Ils évoquent ensuite Georges Feydeau (1862-1921) :
— Georges Feydeau était à la recherche de la compréhension même du phénomène de l’humour. C’était son obsession. Il en est mort.
— Vous pouvez nous livrer quelques citations de Georges Feydeau ? demande Lucrèce, simulant au mieux l’élève zélée.
— « Ma seule gymnastique consiste à aller aux enterrements de mes amis qui faisaient de la gymnastique pour rester en bonne santé » ; « Les maris des femmes qui nous plaisent sont toujours des imbéciles. »
Isidore Katzenberg est sur le point de laisser échapper un petit rire mais il se retient à temps.
— Ensuite bien sûr je vais vous parler de Charlie Chaplin (1889-1977). Anecdote peu connue sur ce génie touche-à-tout : un jour le scénariste Charles MacArthur demanda un conseil à Charlie Chaplin sur une scène comique qu’il devait écrire pour un scénario. « Comment puis-je faire rire en montrant une grosse dame glissant sur une peau de banane ? demanda-t-il. En montrant d’abord la peau de banane, puis la grosse dame qui s’approche et qui glisse ? Ou bien en montrant d’abord la grosse dame, puis la peau de banane, après quoi la grosse dame qui glisse ? » Charlie Chaplin répondit alors : « Ni l’un ni l’autre. Vous montrez d’abord la grosse dame qui s’approche, puis la peau de banane, puis la grosse dame et la peau de banane. Après quoi elle enjambe délicatement la peau de banane et tombe dans une bouche d’égout. »

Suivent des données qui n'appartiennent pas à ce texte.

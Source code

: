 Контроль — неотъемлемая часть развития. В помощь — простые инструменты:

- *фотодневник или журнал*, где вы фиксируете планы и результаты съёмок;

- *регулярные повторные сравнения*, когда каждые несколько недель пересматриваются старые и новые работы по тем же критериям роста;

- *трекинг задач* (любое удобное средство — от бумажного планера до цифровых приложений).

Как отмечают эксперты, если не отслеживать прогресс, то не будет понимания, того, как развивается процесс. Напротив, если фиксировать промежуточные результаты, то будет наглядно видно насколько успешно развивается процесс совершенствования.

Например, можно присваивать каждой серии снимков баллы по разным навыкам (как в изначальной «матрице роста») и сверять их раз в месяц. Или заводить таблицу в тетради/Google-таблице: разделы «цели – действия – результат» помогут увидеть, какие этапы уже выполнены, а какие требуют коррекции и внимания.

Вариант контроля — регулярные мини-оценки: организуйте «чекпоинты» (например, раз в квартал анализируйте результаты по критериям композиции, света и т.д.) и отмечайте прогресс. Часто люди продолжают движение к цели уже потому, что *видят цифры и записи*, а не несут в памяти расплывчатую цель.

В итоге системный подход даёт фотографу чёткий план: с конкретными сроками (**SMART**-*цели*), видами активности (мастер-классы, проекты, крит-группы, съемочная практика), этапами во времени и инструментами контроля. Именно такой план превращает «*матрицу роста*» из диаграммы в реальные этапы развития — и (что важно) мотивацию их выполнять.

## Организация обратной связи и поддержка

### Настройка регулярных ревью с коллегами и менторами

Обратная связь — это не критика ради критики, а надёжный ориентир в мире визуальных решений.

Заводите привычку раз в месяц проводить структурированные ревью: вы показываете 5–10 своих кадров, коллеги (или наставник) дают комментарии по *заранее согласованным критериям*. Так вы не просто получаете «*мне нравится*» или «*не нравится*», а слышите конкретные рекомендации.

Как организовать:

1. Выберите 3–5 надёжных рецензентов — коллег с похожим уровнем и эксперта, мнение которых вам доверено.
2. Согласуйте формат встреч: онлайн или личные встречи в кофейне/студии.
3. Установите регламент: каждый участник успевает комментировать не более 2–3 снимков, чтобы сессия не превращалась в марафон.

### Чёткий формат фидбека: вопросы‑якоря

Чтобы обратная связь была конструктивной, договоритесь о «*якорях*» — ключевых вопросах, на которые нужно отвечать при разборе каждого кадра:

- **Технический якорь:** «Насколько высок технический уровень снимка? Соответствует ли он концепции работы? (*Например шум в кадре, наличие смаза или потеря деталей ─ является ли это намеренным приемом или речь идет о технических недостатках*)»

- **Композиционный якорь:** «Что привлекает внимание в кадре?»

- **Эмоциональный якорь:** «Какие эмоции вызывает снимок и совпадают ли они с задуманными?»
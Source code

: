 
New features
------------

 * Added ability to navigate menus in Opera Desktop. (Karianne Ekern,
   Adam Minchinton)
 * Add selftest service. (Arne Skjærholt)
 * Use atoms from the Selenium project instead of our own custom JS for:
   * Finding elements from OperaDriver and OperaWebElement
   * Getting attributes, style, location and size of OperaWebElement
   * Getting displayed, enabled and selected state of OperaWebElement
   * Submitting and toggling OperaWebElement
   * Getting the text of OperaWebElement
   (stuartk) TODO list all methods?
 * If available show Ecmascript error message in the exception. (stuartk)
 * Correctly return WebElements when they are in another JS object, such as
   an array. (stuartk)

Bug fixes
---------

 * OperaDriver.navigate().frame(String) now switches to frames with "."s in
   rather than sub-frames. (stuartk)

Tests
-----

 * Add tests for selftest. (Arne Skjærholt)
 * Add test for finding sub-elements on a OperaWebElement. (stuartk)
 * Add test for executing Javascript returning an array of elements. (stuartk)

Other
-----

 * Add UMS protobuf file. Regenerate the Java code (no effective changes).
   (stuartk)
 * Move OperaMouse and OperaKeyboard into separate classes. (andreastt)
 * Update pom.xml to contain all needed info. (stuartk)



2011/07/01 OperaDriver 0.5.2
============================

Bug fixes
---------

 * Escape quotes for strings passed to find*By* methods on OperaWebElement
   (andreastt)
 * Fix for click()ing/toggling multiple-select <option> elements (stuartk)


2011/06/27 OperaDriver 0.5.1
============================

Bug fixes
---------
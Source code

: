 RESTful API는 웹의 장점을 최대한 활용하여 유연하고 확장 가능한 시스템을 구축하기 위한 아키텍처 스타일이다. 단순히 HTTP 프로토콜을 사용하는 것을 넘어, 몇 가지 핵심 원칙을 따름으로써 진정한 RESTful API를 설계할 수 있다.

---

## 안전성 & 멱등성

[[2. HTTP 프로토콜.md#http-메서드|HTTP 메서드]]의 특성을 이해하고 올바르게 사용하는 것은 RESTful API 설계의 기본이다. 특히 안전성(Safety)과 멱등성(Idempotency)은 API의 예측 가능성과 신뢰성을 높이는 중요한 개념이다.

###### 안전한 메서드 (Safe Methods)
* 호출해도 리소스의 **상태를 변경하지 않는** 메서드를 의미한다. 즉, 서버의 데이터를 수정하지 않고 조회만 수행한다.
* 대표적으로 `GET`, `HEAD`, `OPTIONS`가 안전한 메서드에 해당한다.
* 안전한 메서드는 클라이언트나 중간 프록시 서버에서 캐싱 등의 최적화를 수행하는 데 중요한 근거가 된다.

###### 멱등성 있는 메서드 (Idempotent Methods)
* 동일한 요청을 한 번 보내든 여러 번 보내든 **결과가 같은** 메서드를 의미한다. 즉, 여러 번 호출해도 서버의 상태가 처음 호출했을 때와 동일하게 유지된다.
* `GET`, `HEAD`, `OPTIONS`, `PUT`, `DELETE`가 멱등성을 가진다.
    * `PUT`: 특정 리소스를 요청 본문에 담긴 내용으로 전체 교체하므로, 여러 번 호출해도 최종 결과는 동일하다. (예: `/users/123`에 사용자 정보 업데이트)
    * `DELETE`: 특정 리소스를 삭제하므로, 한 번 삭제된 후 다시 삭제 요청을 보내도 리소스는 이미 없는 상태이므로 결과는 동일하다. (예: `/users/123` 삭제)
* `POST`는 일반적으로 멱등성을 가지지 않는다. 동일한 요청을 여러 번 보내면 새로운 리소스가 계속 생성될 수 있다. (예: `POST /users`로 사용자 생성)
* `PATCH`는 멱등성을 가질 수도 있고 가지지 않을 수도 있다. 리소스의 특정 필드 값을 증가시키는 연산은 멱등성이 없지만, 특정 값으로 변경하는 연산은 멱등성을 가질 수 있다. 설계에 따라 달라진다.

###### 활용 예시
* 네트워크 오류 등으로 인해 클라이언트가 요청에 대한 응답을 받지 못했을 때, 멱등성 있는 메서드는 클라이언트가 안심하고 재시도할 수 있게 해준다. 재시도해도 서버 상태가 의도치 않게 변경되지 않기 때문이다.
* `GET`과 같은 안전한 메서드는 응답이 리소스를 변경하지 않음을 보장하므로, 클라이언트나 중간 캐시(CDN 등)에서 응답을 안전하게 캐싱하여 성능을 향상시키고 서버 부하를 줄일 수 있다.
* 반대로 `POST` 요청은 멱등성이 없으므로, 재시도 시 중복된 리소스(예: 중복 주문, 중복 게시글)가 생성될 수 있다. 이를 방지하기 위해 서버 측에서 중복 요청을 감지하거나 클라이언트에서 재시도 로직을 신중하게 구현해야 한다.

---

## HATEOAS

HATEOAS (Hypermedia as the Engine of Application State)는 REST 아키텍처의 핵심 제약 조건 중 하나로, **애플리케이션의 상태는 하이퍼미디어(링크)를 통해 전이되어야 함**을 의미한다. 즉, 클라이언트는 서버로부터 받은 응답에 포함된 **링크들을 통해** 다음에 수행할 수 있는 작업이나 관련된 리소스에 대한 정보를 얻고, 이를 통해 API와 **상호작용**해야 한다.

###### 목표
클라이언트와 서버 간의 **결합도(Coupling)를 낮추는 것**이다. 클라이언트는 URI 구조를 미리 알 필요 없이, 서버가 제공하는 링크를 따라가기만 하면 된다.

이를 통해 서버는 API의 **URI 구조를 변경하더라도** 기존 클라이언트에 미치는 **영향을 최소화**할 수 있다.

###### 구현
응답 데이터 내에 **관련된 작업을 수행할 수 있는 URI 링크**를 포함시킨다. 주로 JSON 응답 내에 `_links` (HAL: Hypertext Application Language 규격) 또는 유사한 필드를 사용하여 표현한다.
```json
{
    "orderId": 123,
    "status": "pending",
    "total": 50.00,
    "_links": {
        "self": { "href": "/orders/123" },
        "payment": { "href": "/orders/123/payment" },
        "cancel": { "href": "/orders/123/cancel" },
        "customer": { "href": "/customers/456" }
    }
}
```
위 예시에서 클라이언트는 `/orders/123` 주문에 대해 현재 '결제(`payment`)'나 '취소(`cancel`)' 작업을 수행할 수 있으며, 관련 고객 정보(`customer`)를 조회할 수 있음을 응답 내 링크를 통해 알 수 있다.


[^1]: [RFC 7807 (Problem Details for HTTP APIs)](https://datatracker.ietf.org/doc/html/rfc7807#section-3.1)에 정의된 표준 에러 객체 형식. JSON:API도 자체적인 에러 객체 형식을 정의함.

— Excellent, ne peut s’empêcher de commenter Lucrèce.
— Charlie Chaplin a fait partie de la GLH ?
— Bien sûr. À un moment la GLH a développé très fortement son antenne américaine. Il en a été le Grand Maître.
Isidore note ce détail.
— Groucho Marx (1890-1977). Donc les citations pour mademoiselle Nemrod qui en est je vois très friande : « Je suis né très jeune » ; « Jamais je ne voudrais faire partie d’un club qui m’accepterait pour membre » ; « Un homme est aussi jeune que la femme qu’il aime » ; « Soit cet homme est mort, soit le temps s’est arrêté. »
Lucrèce retient un petit rire, Isidore aussi.
— Groucho Marx était Maître GLH ?
— Il a été Grand Maître lui aussi. Trois ans durant.
— Comme quoi il acceptait finalement de faire partie d’un club qui l’acceptait, remarque la jeune journaliste.
Le producteur tourne les pages de son recueil.
— Sacha Guitry (1885-1957), qu’on ne présente plus et dont voici quelques citations : « Je conviendrais bien volontiers que les femmes nous sont supérieures, si cela pouvait les dissuader de se prétendre nos égales » ; « Si ceux qui disent du mal de moi savaient exactement ce que je pense d’eux, ils en diraient bien davantage » ; « Vous avez déjà entendu un enfant dire : quand je serai grand je deviendrai critique professionnel ? » ; « Il y a des gens sur qui on peut vraiment compter. Ce sont généralement ceux dont on n’a pas besoin. »
— Pas mal, reconnaît Lucrèce.
— Et enfin la meilleure pour l’occasion : « Citer les pensées des autres, c’est regretter de ne pas les avoir trouvées soi-même. »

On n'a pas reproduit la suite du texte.